------ RECORDS

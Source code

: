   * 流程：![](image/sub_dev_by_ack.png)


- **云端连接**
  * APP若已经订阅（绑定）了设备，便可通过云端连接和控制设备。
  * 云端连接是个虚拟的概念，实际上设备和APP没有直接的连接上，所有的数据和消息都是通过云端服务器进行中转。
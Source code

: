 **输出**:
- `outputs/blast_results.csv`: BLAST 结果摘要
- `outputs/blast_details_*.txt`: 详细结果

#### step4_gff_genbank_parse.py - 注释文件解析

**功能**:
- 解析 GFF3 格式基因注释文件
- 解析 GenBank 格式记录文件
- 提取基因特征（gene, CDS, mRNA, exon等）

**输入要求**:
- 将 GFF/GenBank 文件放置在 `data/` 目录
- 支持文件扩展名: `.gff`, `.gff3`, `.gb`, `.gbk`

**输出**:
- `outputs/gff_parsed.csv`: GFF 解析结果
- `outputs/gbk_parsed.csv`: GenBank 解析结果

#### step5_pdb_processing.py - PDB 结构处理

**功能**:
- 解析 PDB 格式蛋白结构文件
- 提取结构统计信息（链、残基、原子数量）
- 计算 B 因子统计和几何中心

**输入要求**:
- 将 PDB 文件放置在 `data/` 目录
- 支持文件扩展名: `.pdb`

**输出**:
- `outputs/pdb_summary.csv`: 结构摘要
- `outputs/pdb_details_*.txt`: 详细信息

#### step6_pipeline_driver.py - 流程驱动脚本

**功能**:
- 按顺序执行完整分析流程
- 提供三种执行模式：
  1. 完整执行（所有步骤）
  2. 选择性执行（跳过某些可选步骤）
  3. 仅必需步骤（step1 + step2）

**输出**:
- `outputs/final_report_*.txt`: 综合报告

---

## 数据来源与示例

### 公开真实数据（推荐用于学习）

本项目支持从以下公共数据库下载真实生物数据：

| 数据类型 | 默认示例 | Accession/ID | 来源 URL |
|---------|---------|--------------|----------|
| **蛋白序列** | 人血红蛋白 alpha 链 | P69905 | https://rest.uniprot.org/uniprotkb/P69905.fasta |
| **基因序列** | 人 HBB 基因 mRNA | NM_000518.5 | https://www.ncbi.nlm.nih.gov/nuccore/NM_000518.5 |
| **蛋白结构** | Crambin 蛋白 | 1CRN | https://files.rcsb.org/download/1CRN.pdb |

------------

GOAL OF THE EXERCISE = Every line from the line containing "- 提供三种执行模式：" through the line containing "P69905 | https://rest.uniprot.org/uniprotkb/P69905.fasta |" in the records above must be retyped exactly. Leave out the rest.

SOLUTION TO THIS PROBLEM =
- 提供三种执行模式：
  1. 完整执行（所有步骤）
  2. 选择性执行（跳过某些可选步骤）
  3. 仅必需步骤（step1 + step2）

**输出**:
- `outputs/final_report_*.txt`: 综合报告

---

## 数据来源与示例

### 公开真实数据（推荐用于学习）

本项目支持从以下公共数据库下载真实生物数据：

| 数据类型 | 默认示例 | Accession/ID | 来源 URL |
|---------|---------|--------------|----------|
| **蛋白序列** | 人血红蛋白 alpha 链 | P69905 | https://rest.uniprot.org/uniprotkb/P69905.fasta |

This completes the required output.